A couple of UK "Challenger Banks" have done this for several years. Monzo.me and Starling's Settle Up both offer this feature. Of course, if you're not with either of those two banks, it's a bit complicated to go from their link, to your bank, to make the payment.
So why is there no industry standardisation around this? Surely the basic steps are simple:
- Your bank's phone app associates with
iban.pay
URls. - It grabs the payment info from the URl.
- An API call to get the payee's name / other details.
- You authorise the payment.
And, if you don't have an app, the iban.pay
website asks who you bank with, and then send you to your bank's website to make the payment.
Obviously, that's the happy path - and the reality is going to be a lot more complex. But after half-a-dozen years of banking apps getting popular, why hasn't this happened yet?
Some thoughts




Yup! I worked in the mobile network space long enough to know that large companies are terrified of collaboration. Sometimes it is a well justified fear of being branded a cartel, but it mostly seems to be because they think they can be the only winner.

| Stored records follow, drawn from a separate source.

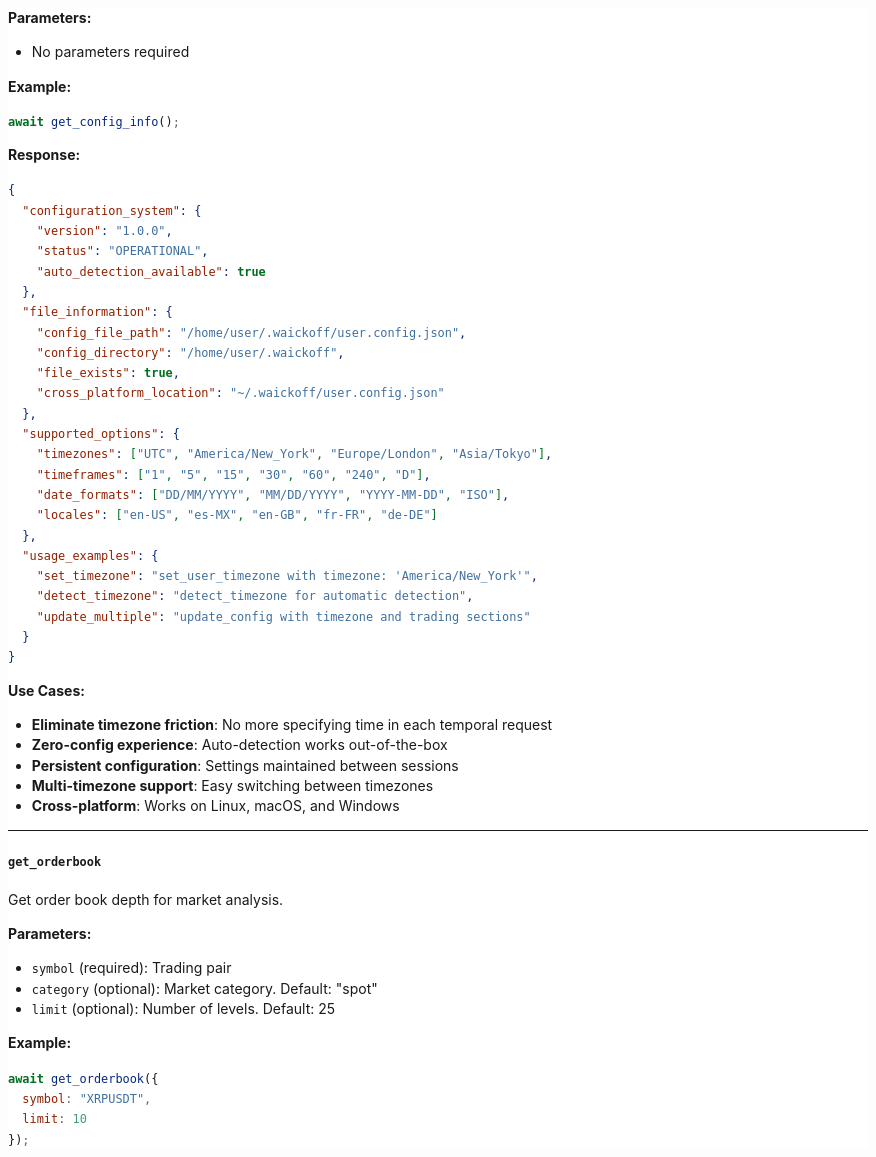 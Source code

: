 **Parameters:**
- No parameters required

**Example:**
```javascript
await get_config_info();
```

**Response:**
```json
{
  "configuration_system": {
    "version": "1.0.0",
    "status": "OPERATIONAL",
    "auto_detection_available": true
  },
  "file_information": {
    "config_file_path": "/home/user/.waickoff/user.config.json",
    "config_directory": "/home/user/.waickoff",
    "file_exists": true,
    "cross_platform_location": "~/.waickoff/user.config.json"
  },
  "supported_options": {
    "timezones": ["UTC", "America/New_York", "Europe/London", "Asia/Tokyo"],
    "timeframes": ["1", "5", "15", "30", "60", "240", "D"],
    "date_formats": ["DD/MM/YYYY", "MM/DD/YYYY", "YYYY-MM-DD", "ISO"],
    "locales": ["en-US", "es-MX", "en-GB", "fr-FR", "de-DE"]
  },
  "usage_examples": {
    "set_timezone": "set_user_timezone with timezone: 'America/New_York'",
    "detect_timezone": "detect_timezone for automatic detection",
    "update_multiple": "update_config with timezone and trading sections"
  }
}
```

**Use Cases:**
- **Eliminate timezone friction**: No more specifying time in each temporal request
- **Zero-config experience**: Auto-detection works out-of-the-box
- **Persistent configuration**: Settings maintained between sessions
- **Multi-timezone support**: Easy switching between timezones
- **Cross-platform**: Works on Linux, macOS, and Windows

---

#### `get_orderbook`
Get order book depth for market analysis.

**Parameters:**
- `symbol` (required): Trading pair
- `category` (optional): Market category. Default: "spot"
- `limit` (optional): Number of levels. Default: 25

**Example:**
```javascript
await get_orderbook({
  symbol: "XRPUSDT",
  limit: 10
});
```
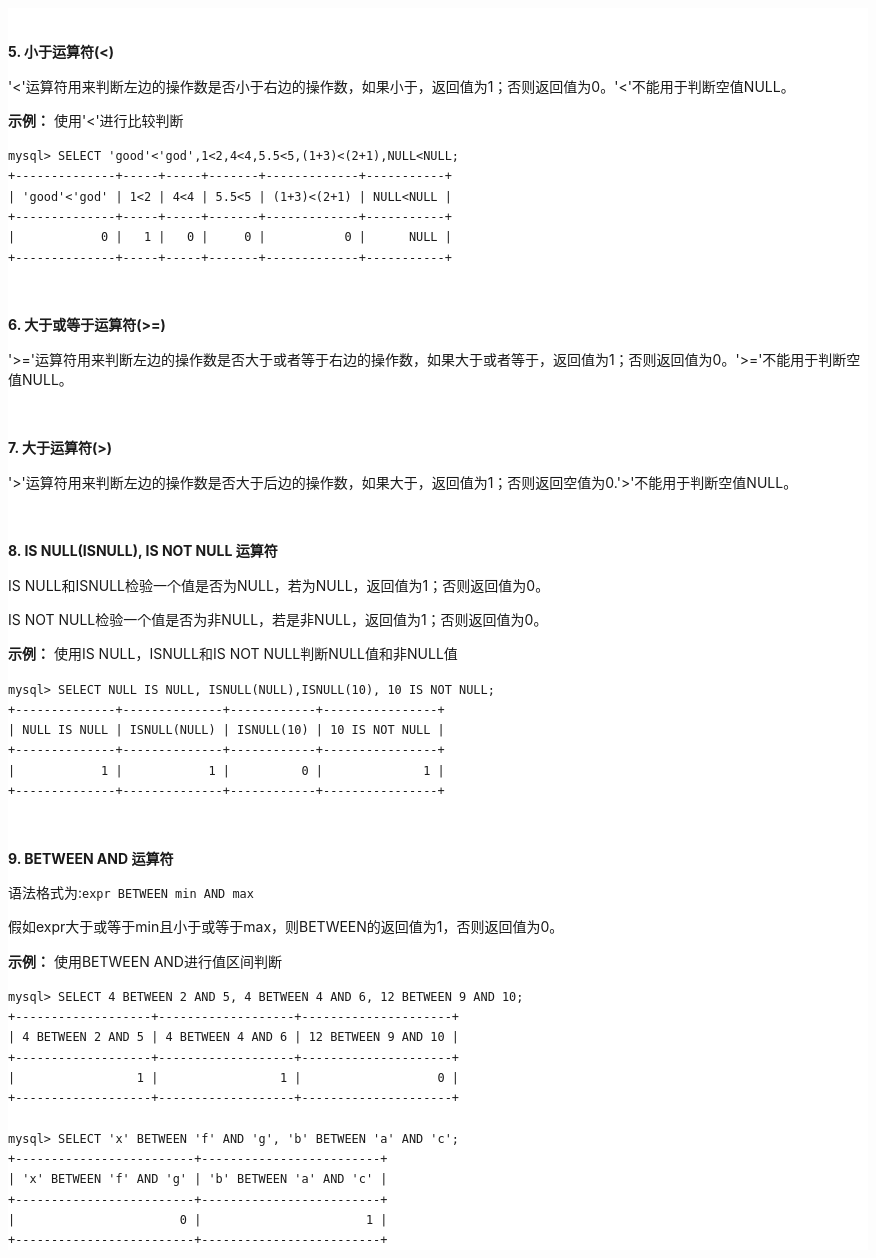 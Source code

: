 <br>

**5. 小于运算符(<)**

'<'运算符用来判断左边的操作数是否小于右边的操作数，如果小于，返回值为1；否则返回值为0。'<'不能用于判断空值NULL。

**示例：** 使用'<'进行比较判断

```
mysql> SELECT 'good'<'god',1<2,4<4,5.5<5,(1+3)<(2+1),NULL<NULL;
+--------------+-----+-----+-------+-------------+-----------+
| 'good'<'god' | 1<2 | 4<4 | 5.5<5 | (1+3)<(2+1) | NULL<NULL |
+--------------+-----+-----+-------+-------------+-----------+
|            0 |   1 |   0 |     0 |           0 |      NULL |
+--------------+-----+-----+-------+-------------+-----------+
```

<br>

**6. 大于或等于运算符(>=)**

'>='运算符用来判断左边的操作数是否大于或者等于右边的操作数，如果大于或者等于，返回值为1；否则返回值为0。'>='不能用于判断空值NULL。

<br>

**7. 大于运算符(>)**

'>'运算符用来判断左边的操作数是否大于后边的操作数，如果大于，返回值为1；否则返回空值为0.'>'不能用于判断空值NULL。

<br>

**8. IS NULL(ISNULL), IS NOT NULL 运算符**

IS NULL和ISNULL检验一个值是否为NULL，若为NULL，返回值为1；否则返回值为0。

IS NOT NULL检验一个值是否为非NULL，若是非NULL，返回值为1；否则返回值为0。

**示例：** 使用IS NULL，ISNULL和IS NOT NULL判断NULL值和非NULL值

```
mysql> SELECT NULL IS NULL, ISNULL(NULL),ISNULL(10), 10 IS NOT NULL;
+--------------+--------------+------------+----------------+
| NULL IS NULL | ISNULL(NULL) | ISNULL(10) | 10 IS NOT NULL |
+--------------+--------------+------------+----------------+
|            1 |            1 |          0 |              1 |
+--------------+--------------+------------+----------------+
```

<br>

**9. BETWEEN AND 运算符**

语法格式为:`expr BETWEEN min AND max`

假如expr大于或等于min且小于或等于max，则BETWEEN的返回值为1，否则返回值为0。

**示例：** 使用BETWEEN AND进行值区间判断

```
mysql> SELECT 4 BETWEEN 2 AND 5, 4 BETWEEN 4 AND 6, 12 BETWEEN 9 AND 10;
+-------------------+-------------------+---------------------+
| 4 BETWEEN 2 AND 5 | 4 BETWEEN 4 AND 6 | 12 BETWEEN 9 AND 10 |
+-------------------+-------------------+---------------------+
|                 1 |                 1 |                   0 |
+-------------------+-------------------+---------------------+

mysql> SELECT 'x' BETWEEN 'f' AND 'g', 'b' BETWEEN 'a' AND 'c';
+-------------------------+-------------------------+
| 'x' BETWEEN 'f' AND 'g' | 'b' BETWEEN 'a' AND 'c' |
+-------------------------+-------------------------+
|                       0 |                       1 |
+-------------------------+-------------------------+
```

There are concerns around fraud. In the UK. Authorised Push Payment scams are endemic. Can you trust that the sender of the payment request is really the nice person who did your guttering?
Some banks also run credit cards - and they'd rather collect the fees from those.
But surely there is profit in this for banks? There's money to be made in currency conversion. For small businesses, getting money in the bank means paying less in credit card processing fees - and fewer cashflow issues. Once a customer has shared their IBAN link, they may be less likely to churn.
This (probably) isn't something that a startup can tackle. This requires big, old, slow-moving, mega-corporations to co-operate. So it is unlikely to ever happen.